- RECORDS FOR THIS EXERCISE:
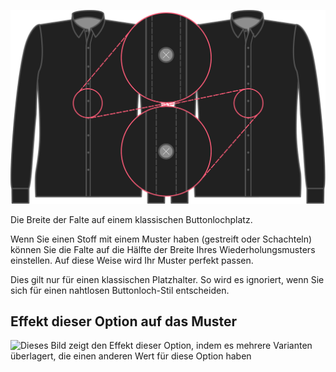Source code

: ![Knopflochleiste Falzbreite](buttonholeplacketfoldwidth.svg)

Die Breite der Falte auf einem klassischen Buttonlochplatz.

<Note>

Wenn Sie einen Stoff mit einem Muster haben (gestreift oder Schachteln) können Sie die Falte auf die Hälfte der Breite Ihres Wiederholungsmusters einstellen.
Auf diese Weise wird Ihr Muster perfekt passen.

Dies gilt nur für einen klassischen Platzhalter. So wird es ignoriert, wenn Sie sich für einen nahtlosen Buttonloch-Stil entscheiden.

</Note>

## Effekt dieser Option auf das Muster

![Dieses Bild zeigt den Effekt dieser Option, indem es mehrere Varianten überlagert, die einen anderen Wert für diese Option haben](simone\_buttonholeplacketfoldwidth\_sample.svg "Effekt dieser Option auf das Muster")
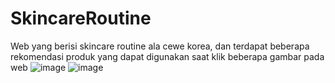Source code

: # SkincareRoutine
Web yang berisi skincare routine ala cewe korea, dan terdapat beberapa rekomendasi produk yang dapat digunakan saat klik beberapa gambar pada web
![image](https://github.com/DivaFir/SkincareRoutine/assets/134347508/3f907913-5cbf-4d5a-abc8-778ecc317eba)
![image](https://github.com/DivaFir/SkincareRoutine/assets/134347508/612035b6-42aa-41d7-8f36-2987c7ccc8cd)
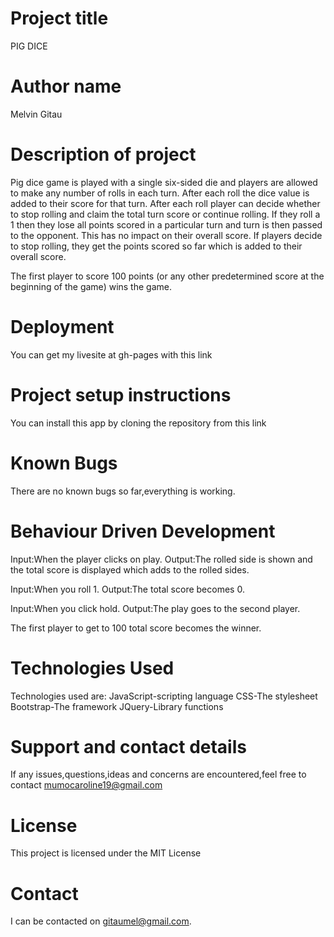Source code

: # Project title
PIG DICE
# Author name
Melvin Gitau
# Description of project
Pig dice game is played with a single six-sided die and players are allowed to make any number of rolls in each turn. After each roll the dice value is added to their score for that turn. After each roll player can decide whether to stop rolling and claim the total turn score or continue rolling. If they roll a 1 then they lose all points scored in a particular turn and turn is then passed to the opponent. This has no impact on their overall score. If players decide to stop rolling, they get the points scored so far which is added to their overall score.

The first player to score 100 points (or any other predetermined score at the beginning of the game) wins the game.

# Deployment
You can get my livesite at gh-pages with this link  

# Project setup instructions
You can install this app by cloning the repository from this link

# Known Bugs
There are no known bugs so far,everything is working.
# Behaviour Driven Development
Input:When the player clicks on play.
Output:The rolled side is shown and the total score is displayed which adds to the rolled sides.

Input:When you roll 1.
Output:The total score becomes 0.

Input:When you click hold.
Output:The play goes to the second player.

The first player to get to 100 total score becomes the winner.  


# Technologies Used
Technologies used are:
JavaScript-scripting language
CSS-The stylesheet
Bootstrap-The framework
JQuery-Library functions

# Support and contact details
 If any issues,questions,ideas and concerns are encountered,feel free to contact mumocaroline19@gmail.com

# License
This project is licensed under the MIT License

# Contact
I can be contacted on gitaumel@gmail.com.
---
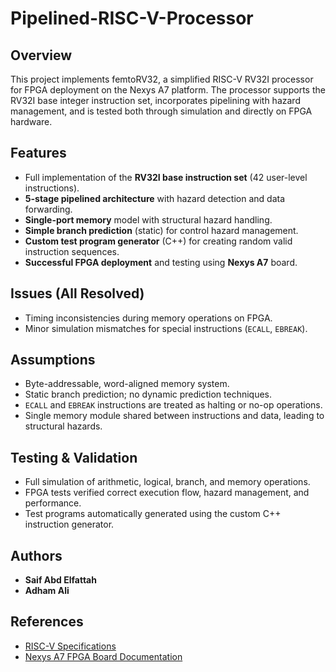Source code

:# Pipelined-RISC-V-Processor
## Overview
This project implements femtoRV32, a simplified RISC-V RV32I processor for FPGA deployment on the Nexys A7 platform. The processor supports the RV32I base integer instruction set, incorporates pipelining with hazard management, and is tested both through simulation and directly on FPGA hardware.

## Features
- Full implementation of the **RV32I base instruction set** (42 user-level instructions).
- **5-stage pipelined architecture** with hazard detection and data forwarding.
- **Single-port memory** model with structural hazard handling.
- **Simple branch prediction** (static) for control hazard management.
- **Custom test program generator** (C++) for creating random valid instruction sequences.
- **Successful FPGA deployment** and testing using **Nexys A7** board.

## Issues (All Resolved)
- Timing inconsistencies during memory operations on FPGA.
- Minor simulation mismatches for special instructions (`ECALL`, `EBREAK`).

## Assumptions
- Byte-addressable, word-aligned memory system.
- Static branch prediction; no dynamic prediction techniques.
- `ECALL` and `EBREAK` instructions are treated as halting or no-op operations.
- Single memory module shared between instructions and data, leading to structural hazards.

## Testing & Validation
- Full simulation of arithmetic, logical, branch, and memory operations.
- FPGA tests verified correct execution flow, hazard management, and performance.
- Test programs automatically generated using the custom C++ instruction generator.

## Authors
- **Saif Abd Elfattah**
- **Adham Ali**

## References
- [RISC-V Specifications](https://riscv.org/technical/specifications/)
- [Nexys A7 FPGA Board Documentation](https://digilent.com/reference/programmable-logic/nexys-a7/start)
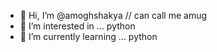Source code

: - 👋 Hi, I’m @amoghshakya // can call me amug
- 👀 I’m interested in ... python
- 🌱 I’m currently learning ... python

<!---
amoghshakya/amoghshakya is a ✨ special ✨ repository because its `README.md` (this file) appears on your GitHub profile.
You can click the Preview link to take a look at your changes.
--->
==
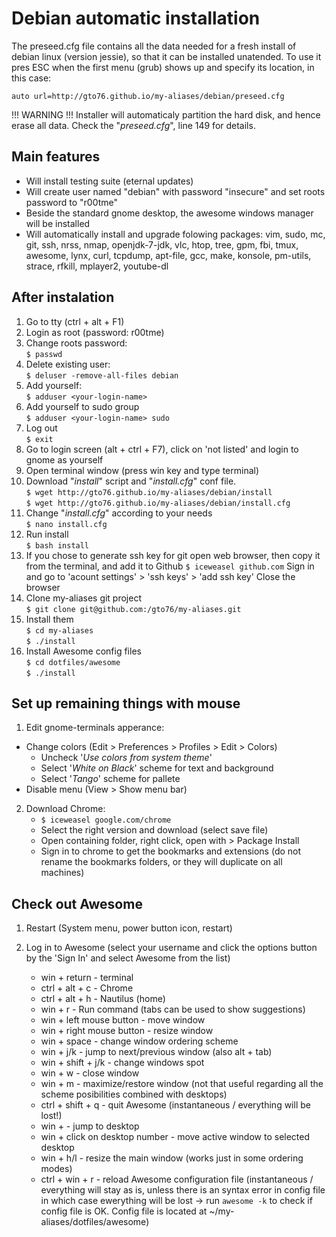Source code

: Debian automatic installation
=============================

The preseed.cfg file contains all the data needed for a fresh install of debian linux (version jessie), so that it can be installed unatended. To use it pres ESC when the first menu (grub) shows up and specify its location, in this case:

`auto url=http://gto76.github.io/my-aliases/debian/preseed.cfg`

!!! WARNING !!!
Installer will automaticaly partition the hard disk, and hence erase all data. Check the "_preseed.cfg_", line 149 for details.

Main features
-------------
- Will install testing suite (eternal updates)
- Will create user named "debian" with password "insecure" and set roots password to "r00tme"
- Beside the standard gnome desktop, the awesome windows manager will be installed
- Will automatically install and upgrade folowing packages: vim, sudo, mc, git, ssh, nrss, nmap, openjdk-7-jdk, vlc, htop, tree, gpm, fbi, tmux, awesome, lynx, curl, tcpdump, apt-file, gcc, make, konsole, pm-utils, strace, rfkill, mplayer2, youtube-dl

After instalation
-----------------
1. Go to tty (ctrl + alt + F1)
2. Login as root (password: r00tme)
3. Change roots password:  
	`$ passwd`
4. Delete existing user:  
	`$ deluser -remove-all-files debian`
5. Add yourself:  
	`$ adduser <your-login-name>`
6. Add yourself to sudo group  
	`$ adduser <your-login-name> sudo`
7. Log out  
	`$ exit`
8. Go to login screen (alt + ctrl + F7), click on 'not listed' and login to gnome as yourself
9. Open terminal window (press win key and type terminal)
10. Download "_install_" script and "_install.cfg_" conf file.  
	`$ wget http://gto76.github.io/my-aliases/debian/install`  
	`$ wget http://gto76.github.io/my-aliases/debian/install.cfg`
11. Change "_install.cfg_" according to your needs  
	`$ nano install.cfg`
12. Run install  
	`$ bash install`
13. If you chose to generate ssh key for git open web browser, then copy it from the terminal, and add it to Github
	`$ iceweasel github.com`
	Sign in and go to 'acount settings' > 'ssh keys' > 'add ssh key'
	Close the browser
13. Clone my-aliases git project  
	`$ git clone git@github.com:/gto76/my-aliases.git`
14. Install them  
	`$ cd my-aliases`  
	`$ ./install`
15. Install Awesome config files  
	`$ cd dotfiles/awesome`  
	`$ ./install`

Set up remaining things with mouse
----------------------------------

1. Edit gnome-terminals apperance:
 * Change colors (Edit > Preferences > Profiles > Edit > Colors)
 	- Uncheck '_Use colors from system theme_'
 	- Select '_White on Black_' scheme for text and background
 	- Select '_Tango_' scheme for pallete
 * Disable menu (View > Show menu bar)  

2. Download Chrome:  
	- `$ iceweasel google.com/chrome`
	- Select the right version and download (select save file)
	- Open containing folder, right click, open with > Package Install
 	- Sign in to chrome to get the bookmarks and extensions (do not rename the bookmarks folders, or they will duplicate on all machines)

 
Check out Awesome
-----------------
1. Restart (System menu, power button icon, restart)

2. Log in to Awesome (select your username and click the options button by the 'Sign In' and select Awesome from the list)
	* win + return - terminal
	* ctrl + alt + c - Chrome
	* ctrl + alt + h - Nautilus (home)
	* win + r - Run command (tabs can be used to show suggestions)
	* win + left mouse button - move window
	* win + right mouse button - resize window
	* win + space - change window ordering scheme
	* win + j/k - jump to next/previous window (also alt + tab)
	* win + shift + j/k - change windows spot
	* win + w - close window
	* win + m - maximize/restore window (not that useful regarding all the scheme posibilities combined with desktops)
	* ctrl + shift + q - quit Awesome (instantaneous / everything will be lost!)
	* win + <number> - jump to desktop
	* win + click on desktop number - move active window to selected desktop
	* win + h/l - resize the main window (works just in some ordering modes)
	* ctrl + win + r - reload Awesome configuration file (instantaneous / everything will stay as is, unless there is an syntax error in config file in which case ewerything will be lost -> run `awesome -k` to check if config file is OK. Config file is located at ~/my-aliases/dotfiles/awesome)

- PROBLEM STATEMENT:
Within the data above, the lines from the one with "# Known Bugs" to the one with "Input:When you click hold." must be repeated exactly; no other line belongs in the answer.

- RESPONSE TO THE EXERCISE:
# Known Bugs
There are no known bugs so far,everything is working.
# Behaviour Driven Development
Input:When the player clicks on play.
Output:The rolled side is shown and the total score is displayed which adds to the rolled sides.

Input:When you roll 1.
Output:The total score becomes 0.

Input:When you click hold.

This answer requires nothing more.